• Exercise brief
The records below must be copied in full; omit the images.

• Record extracts
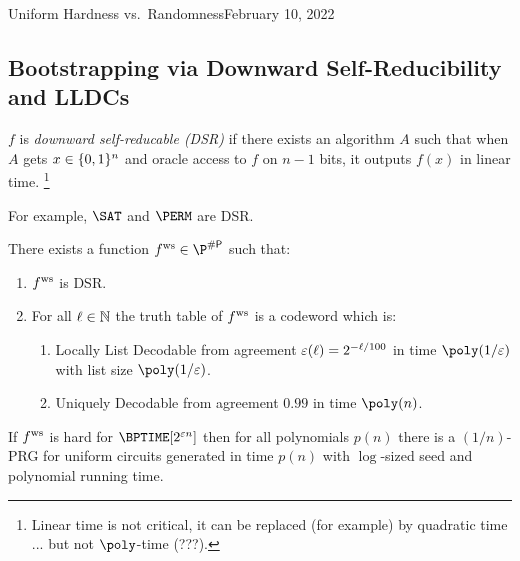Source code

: \begin{lecture}{4}{Uniform Hardness vs.\ Randomness}{February 10, 2022}
\subsection{Bootstrapping via Downward Self-Reducibility and LLDCs}

\begin{definition}
  $f$ is \emph{downward self-reducable (DSR)} if there exists an algorithm $A$
  such that when $A$ gets $x \in \{0, 1\}^n$ and oracle access to $f$ on $n -
  1$ bits, it outputs $f(x)$ in linear time.%
  \footnote{Linear time is not critical, it can be replaced (for example) by
	quadratic time ... but not $\poly$-time (???).}
\end{definition}

For example, $\SAT$ and $\PERM$ are DSR.

\begin{proposition}
  There exists a function $\fws \in \P^{\sharpp}$ such that:
  \begin{enumerate}
    \item $ f^{\text{ws}} $ is DSR.
    \item For all $\ell \in \mathbb{N}$ the truth table of $ f^{\text{ws}} $ is a codeword
      which is:
      \begin{enumerate}
        \item Locally List Decodable from agreement $\varepsilon(\ell) = 2^{-\ell /
          100}$ in time $\poly(1/\eps)$ with list size $\poly(1 / \eps)$.
        \item Uniquely Decodable from agreement $0.99$ in time $\poly(n)$.
      \end{enumerate}
  \end{enumerate}
\end{proposition}

\begin{theorem}
  If $ f^{\text{ws}} $ is hard for $\BPTIME\brac{2^{\eps n}}$ then for all polynomials
  $p(n)$ there is a $(1 / n)$-PRG for uniform circuits generated in time $p(n)$
  with $\log$-sized seed and polynomial running time.
\end{theorem}


\end{lecture}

• Your solution
Source code

: \begin{lecture}{4}{Uniform Hardness vs.\ Randomness}{February 10, 2022}
\subsection{Bootstrapping via Downward Self-Reducibility and LLDCs}

\begin{definition}
  $f$ is \emph{downward self-reducable (DSR)} if there exists an algorithm $A$
  such that when $A$ gets $x \in \{0, 1\}^n$ and oracle access to $f$ on $n -
  1$ bits, it outputs $f(x)$ in linear time.%
  \footnote{Linear time is not critical, it can be replaced (for example) by
	quadratic time ... but not $\poly$-time (???).}
\end{definition}

For example, $\SAT$ and $\PERM$ are DSR.

\begin{proposition}
  There exists a function $\fws \in \P^{\sharpp}$ such that:
  \begin{enumerate}
    \item $ f^{\text{ws}} $ is DSR.
    \item For all $\ell \in \mathbb{N}$ the truth table of $ f^{\text{ws}} $ is a codeword
      which is:
      \begin{enumerate}
        \item Locally List Decodable from agreement $\varepsilon(\ell) = 2^{-\ell /
          100}$ in time $\poly(1/\eps)$ with list size $\poly(1 / \eps)$.
        \item Uniquely Decodable from agreement $0.99$ in time $\poly(n)$.
      \end{enumerate}
  \end{enumerate}
\end{proposition}

\begin{theorem}
  If $ f^{\text{ws}} $ is hard for $\BPTIME\brac{2^{\eps n}}$ then for all polynomials
  $p(n)$ there is a $(1 / n)$-PRG for uniform circuits generated in time $p(n)$
  with $\log$-sized seed and polynomial running time.
\end{theorem}


\end{lecture}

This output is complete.